I tre Bijia Mantra Hrim, Klim e Krim vengono associati alle qualità di tre potenti divinità: Shiva, Kama e Kalì.
Mantra Hrim : il Mantra di Shiva
Il mantra Hrim – insieme alle sue altre due varianti Haum e Hum – è il Bijia associato a Shiva.
In particolare il mantra Haum lo celebra nella sua forma di Sadashiva – tradotto come Shiva Eterno o Cosmico – una delle 64 forme di Shiva, rappresentato con 5 teste e 10 mani.
Questo Mantra viene spesso utilizzato, nella tradizione induista, per il risveglio dell’ energia Kundalini.
Mantra Klim : il Mantra di Kama
Klim è il Mantra Seme associato a Kama – dio dell’amore, del piacere sessuale e del desiderio. Tipicamente viene raffigurato come un guerriero con 2 o 8 braccia, mentre brandisce un arco fatto di canna da zucchero e la cui corda è costituita da una fila di api. Ha 5 frecce, che simboleggiano i 5 sensi attraverso i quali può suscitare il desiderio. Il suo veicolo è un pappagallo.

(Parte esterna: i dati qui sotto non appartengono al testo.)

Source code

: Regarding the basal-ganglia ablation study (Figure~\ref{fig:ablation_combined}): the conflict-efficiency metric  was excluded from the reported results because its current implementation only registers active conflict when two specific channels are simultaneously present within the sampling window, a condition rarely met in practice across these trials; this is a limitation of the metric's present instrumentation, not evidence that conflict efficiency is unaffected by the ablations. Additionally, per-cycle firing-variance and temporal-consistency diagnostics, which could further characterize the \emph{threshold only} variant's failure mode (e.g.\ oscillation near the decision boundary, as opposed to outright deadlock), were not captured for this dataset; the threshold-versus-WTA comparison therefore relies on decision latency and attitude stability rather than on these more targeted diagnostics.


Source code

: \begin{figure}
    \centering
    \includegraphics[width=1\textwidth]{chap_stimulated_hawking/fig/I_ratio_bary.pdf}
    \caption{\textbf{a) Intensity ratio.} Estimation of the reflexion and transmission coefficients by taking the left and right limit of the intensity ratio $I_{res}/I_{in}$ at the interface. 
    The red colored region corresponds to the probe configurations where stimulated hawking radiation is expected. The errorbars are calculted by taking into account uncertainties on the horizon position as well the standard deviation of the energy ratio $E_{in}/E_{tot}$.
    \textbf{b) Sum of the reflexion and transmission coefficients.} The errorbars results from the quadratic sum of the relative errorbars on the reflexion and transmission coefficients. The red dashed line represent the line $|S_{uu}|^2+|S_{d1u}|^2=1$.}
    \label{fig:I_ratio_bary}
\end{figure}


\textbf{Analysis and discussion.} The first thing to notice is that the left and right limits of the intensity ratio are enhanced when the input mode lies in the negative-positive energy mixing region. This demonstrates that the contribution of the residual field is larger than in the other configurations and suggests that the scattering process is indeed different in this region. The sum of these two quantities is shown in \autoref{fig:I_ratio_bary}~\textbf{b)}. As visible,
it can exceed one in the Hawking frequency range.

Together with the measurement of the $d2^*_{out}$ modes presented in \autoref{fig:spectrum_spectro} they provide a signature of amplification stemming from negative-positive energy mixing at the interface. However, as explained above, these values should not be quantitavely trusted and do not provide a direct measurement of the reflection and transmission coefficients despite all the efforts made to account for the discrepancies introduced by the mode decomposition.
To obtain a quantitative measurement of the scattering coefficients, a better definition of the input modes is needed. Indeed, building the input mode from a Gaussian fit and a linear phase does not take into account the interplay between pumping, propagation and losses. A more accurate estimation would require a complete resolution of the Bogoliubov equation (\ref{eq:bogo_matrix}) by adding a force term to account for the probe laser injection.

E’ un dio guerriero ed avventuroso, spesso impegnato in battaglie eroiche ed imprese erotiche. Dal nome di questo dio, prende il titolo il celebre trattato erotico indiano Kama Sutra – i Sutra di Kama.
Mantra Krim : il Mantra della dea Kalì
Questo Mantra Seme evoca la dea Kalì, l’aspetto della potenza femminile di Shiva, nella sua qualità di distruttrice. Essa simboleggia le nostre paure più profonde, nella forma della distruzione e dell’annientamento: è aggressiva e terribile, in 1000 modi diversi.

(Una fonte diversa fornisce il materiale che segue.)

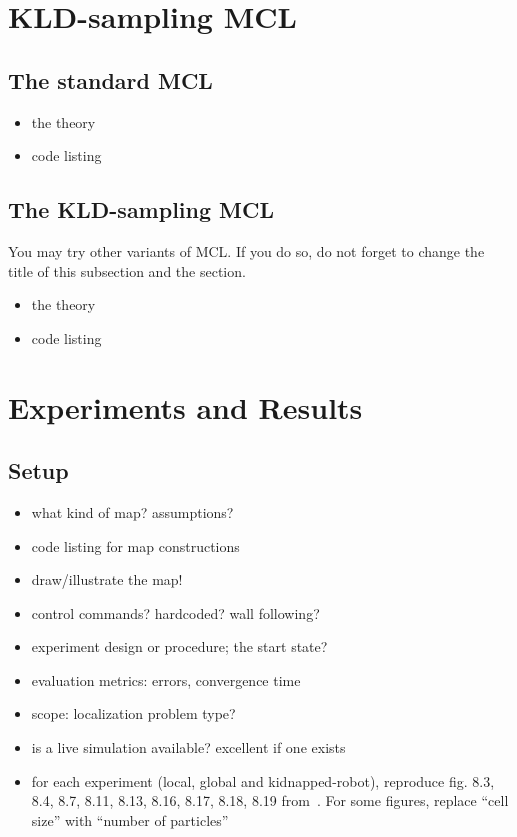 \documentclass[letterpaper, 10 pt, conference]{ieeeconf}  %
\begin{document}
\section{KLD-sampling MCL}
\subsection{The standard MCL}
\begin{itemize}
\item the theory
\item code listing
\end{itemize}

\subsection{The KLD-sampling MCL}
You may try other variants of MCL.
If you do so, do not forget to change the title of this subsection and the section.
\begin{itemize}
\item the theory
\item code listing
\end{itemize}

\section{Experiments and Results}

\subsection{Setup}
\begin{itemize}
    \item what kind of map? assumptions?
    \item code listing for map constructions
    \item draw/illustrate the map!
    \item control commands? hardcoded? wall following?
    \item experiment design or procedure; the start state?
    \item evaluation metrics: errors, convergence time
    \item scope: localization problem type?
    \item is a live simulation available? excellent if one exists
    \item for each experiment (local, global and kidnapped-robot), reproduce fig. 8.3, 8.4, 8.7, 8.11, 8.13, 8.16, 8.17, 8.18, 8.19 from~\cite{Thrun:2005:PR}. For some figures, replace ``cell size'' with ``number of particles''
\end{itemize}
\end{document}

E’ considerata da molti studiosi il prototipo della dea guerriera Durga – cui si associa tradizionalmente il Mantra Dum, con la quale condivide molti tratti in comune: tuttavia appare essere una figura assai più complessa e potente.
Il mito la vuole nata da un sopracciglio di Durga, impegnata in una lotta contro il demone Raktabija – il cui nome può essere tradotto come “Seme di sangue” – considerato invincibile in quanto, ogni volta che una goccia del suo sangue toccava terra, un altro demone come lui veniva generato. Allora Durga evocò Kalì che bevve tutto il sangue di Raktabija per poi tagliargli al testa. Inebriata dal sangue del demone, Kalì diviene così la più spietata tra le divinità: solo Shiva, suo sposo, può riuscire a fermarla.
Pur incarnando gli aspetti oscuri del cosmo e del divino, in realtà Kalì è una figura positiva, in quanto nulla può sorgere o essere edificato, laddove prima non siano spazzati via tutti i resti di ciò che è vecchio e ormai inutile. La distruzione porta a compimento un ciclo, ed è una fase necessaria e cruciale per la successiva creazione.
Tradizionalmente è rappresentata con una collana di teschi umani, di una sessualità intensa che si concentra nell’ ascesa violenta di Kundalini, che tutto distrugge nel suo percorso di trasformazione. Regge nelle mani oggetti con forte significato simbolico: un pugnale – per recidere i legami col mondo – uno scettro – la volontà – e una coppa – simbolo per eccellenza della femminilità che accoglie e riceve, ma che anche divora.